É Carnaval mas eu levo a mal

Brinquem aos saloios e aos dentes noutro dia qualquer. No ano passado a Festa Medieval teve um Zorro e este ano a Feira Saloia vai ter um Ninja

O  Carnaval é por excelência a altura em que se pode ser o que se quiser. Algumas semanas antes os mais pequenos começam a dar asas à imaginação a pensar no que irão vestir no dia do Faz de Conta. 

É uma oportunidade de ouro para se ser forte e fantástico como os super-heróis preferidos, elegante e esbelta como as princesas e rainhas mais encantadoras, ou o que se quiser. De manhã os pais entram na brincadeira e ajudam a aperfeiçoar o disfarce: ajeitam as roupas impossíveis de vestir, arranjam forma de os filhos não passarem frio com aqueles fatos finíssimos, esmeram-se no que são os primórdios das pinturas faciais, calçam-lhes sapatos originais ou ajeitam-lhes o cabelo. As crianças saem de casa aos pinotes entusiasmadas com aquele dia diferente, ansiosas por se mostrarem aos amigos. Nas ruas a caminho da escola ou do trabalho podemos assistir a uma animação de cor e alegria contagiantes.

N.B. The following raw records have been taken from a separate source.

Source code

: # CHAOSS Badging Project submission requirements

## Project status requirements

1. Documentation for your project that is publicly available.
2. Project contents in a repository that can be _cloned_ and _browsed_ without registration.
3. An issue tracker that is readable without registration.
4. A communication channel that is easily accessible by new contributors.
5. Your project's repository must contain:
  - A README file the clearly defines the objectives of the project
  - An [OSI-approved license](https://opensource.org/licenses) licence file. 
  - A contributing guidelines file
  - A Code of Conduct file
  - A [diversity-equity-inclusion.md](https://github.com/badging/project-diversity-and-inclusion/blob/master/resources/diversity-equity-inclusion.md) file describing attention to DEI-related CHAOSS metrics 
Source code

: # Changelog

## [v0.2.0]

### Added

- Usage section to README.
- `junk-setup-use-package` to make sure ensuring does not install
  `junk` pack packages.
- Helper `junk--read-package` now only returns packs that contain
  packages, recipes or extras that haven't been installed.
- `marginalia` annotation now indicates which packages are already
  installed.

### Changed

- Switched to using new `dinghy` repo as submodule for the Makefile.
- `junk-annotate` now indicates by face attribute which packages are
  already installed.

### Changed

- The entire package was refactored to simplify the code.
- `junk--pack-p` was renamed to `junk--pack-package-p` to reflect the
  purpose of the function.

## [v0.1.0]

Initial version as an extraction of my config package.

Até que surgem os carnavais temáticos impostos ou sugeridos pelas escolas, para aproveitar os fatos que vão usar no Dia do Agrupamento ou só para serem desmancha-prazeres. No ano passado andava o meu filho mais velho desejoso de se mascarar de Zorro, quando recebo uma informação a dizer que os alunos ‘deveriam’ mascarar-se de acordo com o tema Época Medieval. Se no ano passado ainda podia haver cavaleiros e princesas este ano a partida foi mais longe: o tema escolhido é a Festa Saloia. Um ano à espera do dia de Carnaval para se mascarar de… Saloio. Tenho conhecimento de escolas em que o tema é a higiene oral e se mascaram de dentes, outras onde as nuvens imperam no ciclo da água ou os países estão na ordem do dia. Não tenho nada contra saloios, dentes, nuvens ou países mas jamais desejaria mascarar-me de uma coisa tão aborrecida. Além de que é uma dor de cabeça para os pais que já têm trezentas coisas para fazer engenhar um fato desses.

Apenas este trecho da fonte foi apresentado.